#### [Task]
Write exactly, with no line omitted or added, the span beginning at the line that holds "1. The reinforcement" and ending at the last line of the records.

[Stored entries]
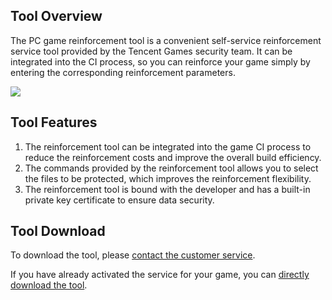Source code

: ## Tool Overview

The PC game reinforcement tool is a convenient self-service reinforcement service tool provided by the Tencent Games security team. It can be integrated into the CI process, so you can reinforce your game simply by entering the corresponding reinforcement parameters.

![](/docs/ACE-doc/60_shellservice-pc/10/1.png )

## Tool Features

1. The reinforcement tool can be integrated into the game CI process to reduce the reinforcement costs and improve the overall build efficiency.
2. The commands provided by the reinforcement tool allows you to select the files to be protected, which improves the reinforcement flexibility.
3. The reinforcement tool is bound with the developer and has a built-in private key certificate to ensure data security.

## Tool Download

To download the tool, please <a href="https://admin.qidian.qq.com/template/blue/mp/menu/qr-code-jump.html?linkType=0&env=ol&kfuin=2852167644&fid=28&key=d81ab0145faf07ade8b35f63efae4464&cate=1&type=16&ftype=1&_type=wpa&qidian=true" target="_blank">contact the customer service</a>.

If you have already activated the service for your game, you can [directly download the tool](#/tool-center).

#### [Answer space]
1. The reinforcement tool can be integrated into the game CI process to reduce the reinforcement costs and improve the overall build efficiency.
2. The commands provided by the reinforcement tool allows you to select the files to be protected, which improves the reinforcement flexibility.
3. The reinforcement tool is bound with the developer and has a built-in private key certificate to ensure data security.

## Tool Download

To download the tool, please <a href="https://admin.qidian.qq.com/template/blue/mp/menu/qr-code-jump.html?linkType=0&env=ol&kfuin=2852167644&fid=28&key=d81ab0145faf07ade8b35f63efae4464&cate=1&type=16&ftype=1&_type=wpa&qidian=true" target="_blank">contact the customer service</a>.

If you have already activated the service for your game, you can [directly download the tool](#/tool-center).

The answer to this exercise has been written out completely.